Justo empate

São Pedro não queria o jogo. Mas o árbitro deu o ok e a partida começou com uma hora e dez minutos de atraso. O Palmeiras esteve um pouco melhor nos primeiros 20 minutos, em jogo truncado e faltoso. O primeiro chute com perigo, porém,  partiu dos pés da lateral Gabriel já com 21 minutos de jogo. A partir daí, o São Paulo melhorou e logo fez um a zero num belo chute de Fernandinho, aos 26: Tricolor 1 a 0.

Saiu o gol e as luzes do estádio se apagaram. O jogo que começara atrasado, ficou parado por cerca de 15 minutos até que a iluminação fosse restabelecida.
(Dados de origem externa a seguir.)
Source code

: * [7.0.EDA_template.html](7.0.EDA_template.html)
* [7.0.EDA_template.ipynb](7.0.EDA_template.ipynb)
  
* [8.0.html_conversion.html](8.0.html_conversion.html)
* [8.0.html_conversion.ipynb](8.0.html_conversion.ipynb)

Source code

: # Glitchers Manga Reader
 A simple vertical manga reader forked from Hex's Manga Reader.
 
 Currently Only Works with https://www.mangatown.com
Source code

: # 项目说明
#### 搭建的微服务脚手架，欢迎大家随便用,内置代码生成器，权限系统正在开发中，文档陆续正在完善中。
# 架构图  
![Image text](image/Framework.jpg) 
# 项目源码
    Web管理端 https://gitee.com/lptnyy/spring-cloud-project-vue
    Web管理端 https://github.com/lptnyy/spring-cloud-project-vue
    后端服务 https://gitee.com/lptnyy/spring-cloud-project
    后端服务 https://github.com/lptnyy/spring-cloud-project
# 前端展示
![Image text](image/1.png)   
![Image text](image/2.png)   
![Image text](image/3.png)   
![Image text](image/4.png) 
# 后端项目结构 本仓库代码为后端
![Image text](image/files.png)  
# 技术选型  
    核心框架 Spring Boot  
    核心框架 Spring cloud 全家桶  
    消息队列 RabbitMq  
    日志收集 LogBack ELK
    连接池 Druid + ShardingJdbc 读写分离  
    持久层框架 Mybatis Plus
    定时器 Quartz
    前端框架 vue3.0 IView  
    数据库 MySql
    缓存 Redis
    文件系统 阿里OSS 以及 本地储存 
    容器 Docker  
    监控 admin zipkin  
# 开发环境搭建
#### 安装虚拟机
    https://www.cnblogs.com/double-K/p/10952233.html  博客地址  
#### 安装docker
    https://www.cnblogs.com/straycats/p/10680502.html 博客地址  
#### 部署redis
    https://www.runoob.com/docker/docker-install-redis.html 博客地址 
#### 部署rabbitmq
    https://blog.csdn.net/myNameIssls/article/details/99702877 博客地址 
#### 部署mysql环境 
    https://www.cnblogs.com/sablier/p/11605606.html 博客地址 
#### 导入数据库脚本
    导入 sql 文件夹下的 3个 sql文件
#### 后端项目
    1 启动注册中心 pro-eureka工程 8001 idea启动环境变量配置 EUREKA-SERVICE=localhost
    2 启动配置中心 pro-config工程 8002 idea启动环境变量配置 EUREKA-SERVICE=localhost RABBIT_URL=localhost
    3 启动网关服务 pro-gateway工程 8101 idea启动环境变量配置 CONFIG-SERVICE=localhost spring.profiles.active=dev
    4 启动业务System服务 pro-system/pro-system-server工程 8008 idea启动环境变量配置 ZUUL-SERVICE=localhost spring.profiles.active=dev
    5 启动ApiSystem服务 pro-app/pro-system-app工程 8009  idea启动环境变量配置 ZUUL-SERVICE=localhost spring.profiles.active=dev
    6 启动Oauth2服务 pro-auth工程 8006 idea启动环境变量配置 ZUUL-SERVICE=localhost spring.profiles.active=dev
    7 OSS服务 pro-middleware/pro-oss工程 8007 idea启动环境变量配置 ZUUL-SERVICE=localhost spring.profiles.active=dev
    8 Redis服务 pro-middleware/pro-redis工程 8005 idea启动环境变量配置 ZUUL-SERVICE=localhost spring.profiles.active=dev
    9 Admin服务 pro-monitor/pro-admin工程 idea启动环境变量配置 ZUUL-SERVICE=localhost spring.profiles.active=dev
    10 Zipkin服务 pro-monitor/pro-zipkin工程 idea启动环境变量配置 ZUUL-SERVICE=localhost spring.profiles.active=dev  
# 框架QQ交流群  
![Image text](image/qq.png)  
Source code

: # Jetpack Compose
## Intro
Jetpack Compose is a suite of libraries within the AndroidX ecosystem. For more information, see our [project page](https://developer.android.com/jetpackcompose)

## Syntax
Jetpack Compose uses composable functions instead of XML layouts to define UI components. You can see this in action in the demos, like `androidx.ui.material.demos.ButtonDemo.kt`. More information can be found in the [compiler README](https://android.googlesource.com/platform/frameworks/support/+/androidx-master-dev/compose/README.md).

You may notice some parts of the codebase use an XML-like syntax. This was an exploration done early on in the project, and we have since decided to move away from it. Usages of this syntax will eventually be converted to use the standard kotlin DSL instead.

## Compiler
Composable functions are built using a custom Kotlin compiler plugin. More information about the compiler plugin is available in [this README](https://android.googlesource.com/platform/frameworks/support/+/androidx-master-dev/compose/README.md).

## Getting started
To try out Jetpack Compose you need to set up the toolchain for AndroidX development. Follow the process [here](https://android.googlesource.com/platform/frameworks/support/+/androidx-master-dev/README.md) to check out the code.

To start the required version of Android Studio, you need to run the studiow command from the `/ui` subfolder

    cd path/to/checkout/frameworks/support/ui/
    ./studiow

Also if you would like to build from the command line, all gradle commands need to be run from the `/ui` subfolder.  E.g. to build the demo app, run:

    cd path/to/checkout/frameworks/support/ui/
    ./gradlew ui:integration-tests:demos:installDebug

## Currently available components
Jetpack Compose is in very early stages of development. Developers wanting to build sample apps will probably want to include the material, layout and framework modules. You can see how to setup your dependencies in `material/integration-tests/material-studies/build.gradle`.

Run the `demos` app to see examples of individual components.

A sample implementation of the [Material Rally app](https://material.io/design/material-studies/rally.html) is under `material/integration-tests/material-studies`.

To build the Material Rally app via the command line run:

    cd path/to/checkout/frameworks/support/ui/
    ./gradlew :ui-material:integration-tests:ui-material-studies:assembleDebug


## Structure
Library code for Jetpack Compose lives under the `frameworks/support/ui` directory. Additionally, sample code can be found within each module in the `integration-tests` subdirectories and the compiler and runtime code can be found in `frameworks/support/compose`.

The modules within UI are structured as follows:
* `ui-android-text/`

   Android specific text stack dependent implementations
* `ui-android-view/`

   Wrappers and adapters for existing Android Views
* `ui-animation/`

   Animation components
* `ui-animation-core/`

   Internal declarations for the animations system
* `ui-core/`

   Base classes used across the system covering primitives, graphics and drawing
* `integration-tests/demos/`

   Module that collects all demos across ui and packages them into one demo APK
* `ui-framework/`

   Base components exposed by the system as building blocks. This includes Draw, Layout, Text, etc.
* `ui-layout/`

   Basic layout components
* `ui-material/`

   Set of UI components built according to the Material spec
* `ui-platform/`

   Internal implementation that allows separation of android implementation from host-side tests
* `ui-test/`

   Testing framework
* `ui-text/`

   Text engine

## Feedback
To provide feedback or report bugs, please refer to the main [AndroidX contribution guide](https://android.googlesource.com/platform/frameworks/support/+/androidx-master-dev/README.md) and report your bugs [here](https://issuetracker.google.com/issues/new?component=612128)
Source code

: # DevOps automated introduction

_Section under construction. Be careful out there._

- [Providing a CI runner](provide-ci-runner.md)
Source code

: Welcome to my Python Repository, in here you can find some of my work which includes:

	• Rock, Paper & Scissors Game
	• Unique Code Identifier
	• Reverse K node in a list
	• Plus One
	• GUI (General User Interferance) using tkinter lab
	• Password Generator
No segundo tempo, o jogo ficou tenso. Alex Silva foi expulso num lance infantil, após empurrar Adriano em represália a uma simulação de falta no lance anterior. A intimidação não surtiu efeito; pior, prejudicou o São Paulo que ficou com um a menos. Diante da situação, Carpegiani armou duas linhas de quatro e procurou diminuir os espaços já que o Palmeiras foi pra cima. Em vão. Adriano, aos 37, teve duas chances pra empatar, e desperdiçou. No minuto seguinte, entretanto, ele não errou ao receber passe de Kléber: 1 a 1. O Palmeiras ainda tentou a virada, mas o empate acabou fazendo justiça ao que foi o jogo.

Adilson fora

Adilson Batista perdeu o emprego neste domingo. Apesar de não concordar muitas vezes com a visão tática do treinador, não vejo sentido na demissão de um técnico com apenas dois meses de trabalho e apenas uma derrota sofrida. A decisão da diretoria do Santos revela que faltou competência na hora de contratar um comandante.

Líder, por enquanto.

O Corinthians iniciou o jogo com chances de assumir a liderança provisioriamente e foi pra cima. Aos 12 minutos Paulinho foi derrubado na área, pênalti convertido por Fábio Santos que marcou o terceiro gol dele no campeonato.O gol deu mais traquilidade ao Corinthians e Liedson, oito minutos mais tarde, deu mostras de que com ele não tem vacilo. Pior pra zaga do Prudente que vacilou e o “Levezinho” não perdoou: 2 a 0.

Não por acaso o Prudente está na lanterna do Paulistão. O time praticamente assistia ao Corinthians trocar passes e pagou caro por isso. Mais um gol do Timão; na verdade, um golaço de Dentinho aos 29 minutos: 3 a 0. A goleada estava construída e o time dirigido por Tite não diminuiu o ritmo.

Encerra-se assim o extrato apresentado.